------ Records supplied ------

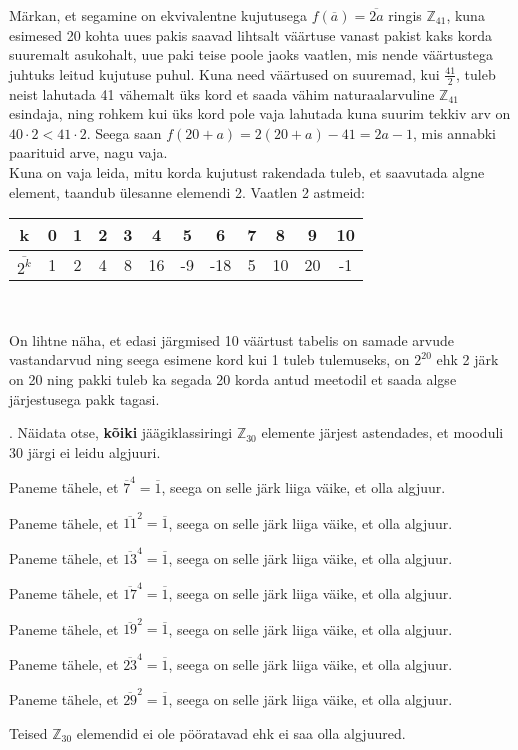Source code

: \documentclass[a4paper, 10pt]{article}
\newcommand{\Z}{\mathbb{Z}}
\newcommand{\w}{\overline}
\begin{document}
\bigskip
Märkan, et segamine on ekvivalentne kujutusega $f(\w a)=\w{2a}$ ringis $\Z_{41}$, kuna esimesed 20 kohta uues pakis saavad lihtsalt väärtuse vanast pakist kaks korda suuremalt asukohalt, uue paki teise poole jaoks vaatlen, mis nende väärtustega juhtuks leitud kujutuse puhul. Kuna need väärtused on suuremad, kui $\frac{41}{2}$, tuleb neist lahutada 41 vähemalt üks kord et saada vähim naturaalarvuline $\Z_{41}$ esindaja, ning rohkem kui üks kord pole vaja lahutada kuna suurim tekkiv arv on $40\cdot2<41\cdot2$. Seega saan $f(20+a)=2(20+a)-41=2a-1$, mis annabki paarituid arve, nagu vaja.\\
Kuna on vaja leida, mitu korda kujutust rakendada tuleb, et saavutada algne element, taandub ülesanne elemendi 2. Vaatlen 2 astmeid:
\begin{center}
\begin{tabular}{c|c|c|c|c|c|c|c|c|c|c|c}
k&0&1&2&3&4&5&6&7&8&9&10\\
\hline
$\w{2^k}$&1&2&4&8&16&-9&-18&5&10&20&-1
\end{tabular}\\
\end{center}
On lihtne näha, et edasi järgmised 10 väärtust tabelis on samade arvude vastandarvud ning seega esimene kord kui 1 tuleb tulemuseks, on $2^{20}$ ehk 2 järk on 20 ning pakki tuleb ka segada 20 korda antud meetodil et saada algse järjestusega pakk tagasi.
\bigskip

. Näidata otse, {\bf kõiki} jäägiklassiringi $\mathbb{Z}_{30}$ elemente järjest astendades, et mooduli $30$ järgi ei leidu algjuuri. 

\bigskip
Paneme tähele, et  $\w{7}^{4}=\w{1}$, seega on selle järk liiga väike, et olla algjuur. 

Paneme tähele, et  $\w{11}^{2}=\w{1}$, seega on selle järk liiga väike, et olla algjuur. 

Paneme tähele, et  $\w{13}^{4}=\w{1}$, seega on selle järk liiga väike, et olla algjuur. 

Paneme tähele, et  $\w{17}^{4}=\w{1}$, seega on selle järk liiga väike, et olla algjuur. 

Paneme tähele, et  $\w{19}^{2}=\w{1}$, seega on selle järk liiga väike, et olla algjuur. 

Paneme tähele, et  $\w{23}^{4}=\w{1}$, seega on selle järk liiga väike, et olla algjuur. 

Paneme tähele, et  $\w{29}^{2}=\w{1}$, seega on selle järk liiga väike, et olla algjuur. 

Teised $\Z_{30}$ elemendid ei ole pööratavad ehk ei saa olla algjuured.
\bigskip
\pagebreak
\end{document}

------

Task directions :: Each record above must be retyped exactly as given, with the images excluded.

Your solution ::
Source code

: \documentclass[a4paper, 10pt]{article}
\newcommand{\Z}{\mathbb{Z}}
\newcommand{\w}{\overline}
\begin{document}
\bigskip
Märkan, et segamine on ekvivalentne kujutusega $f(\w a)=\w{2a}$ ringis $\Z_{41}$, kuna esimesed 20 kohta uues pakis saavad lihtsalt väärtuse vanast pakist kaks korda suuremalt asukohalt, uue paki teise poole jaoks vaatlen, mis nende väärtustega juhtuks leitud kujutuse puhul. Kuna need väärtused on suuremad, kui $\frac{41}{2}$, tuleb neist lahutada 41 vähemalt üks kord et saada vähim naturaalarvuline $\Z_{41}$ esindaja, ning rohkem kui üks kord pole vaja lahutada kuna suurim tekkiv arv on $40\cdot2<41\cdot2$. Seega saan $f(20+a)=2(20+a)-41=2a-1$, mis annabki paarituid arve, nagu vaja.\\
Kuna on vaja leida, mitu korda kujutust rakendada tuleb, et saavutada algne element, taandub ülesanne elemendi 2. Vaatlen 2 astmeid:
\begin{center}
\begin{tabular}{c|c|c|c|c|c|c|c|c|c|c|c}
k&0&1&2&3&4&5&6&7&8&9&10\\
\hline
$\w{2^k}$&1&2&4&8&16&-9&-18&5&10&20&-1
\end{tabular}\\
\end{center}
On lihtne näha, et edasi järgmised 10 väärtust tabelis on samade arvude vastandarvud ning seega esimene kord kui 1 tuleb tulemuseks, on $2^{20}$ ehk 2 järk on 20 ning pakki tuleb ka segada 20 korda antud meetodil et saada algse järjestusega pakk tagasi.
\bigskip

. Näidata otse, {\bf kõiki} jäägiklassiringi $\mathbb{Z}_{30}$ elemente järjest astendades, et mooduli $30$ järgi ei leidu algjuuri. 

\bigskip
Paneme tähele, et  $\w{7}^{4}=\w{1}$, seega on selle järk liiga väike, et olla algjuur. 

Paneme tähele, et  $\w{11}^{2}=\w{1}$, seega on selle järk liiga väike, et olla algjuur. 

Paneme tähele, et  $\w{13}^{4}=\w{1}$, seega on selle järk liiga väike, et olla algjuur. 

Paneme tähele, et  $\w{17}^{4}=\w{1}$, seega on selle järk liiga väike, et olla algjuur. 

Paneme tähele, et  $\w{19}^{2}=\w{1}$, seega on selle järk liiga väike, et olla algjuur. 

Paneme tähele, et  $\w{23}^{4}=\w{1}$, seega on selle järk liiga väike, et olla algjuur. 

Paneme tähele, et  $\w{29}^{2}=\w{1}$, seega on selle järk liiga väike, et olla algjuur. 

Teised $\Z_{30}$ elemendid ei ole pööratavad ehk ei saa olla algjuured.
\bigskip
\pagebreak
\end{document}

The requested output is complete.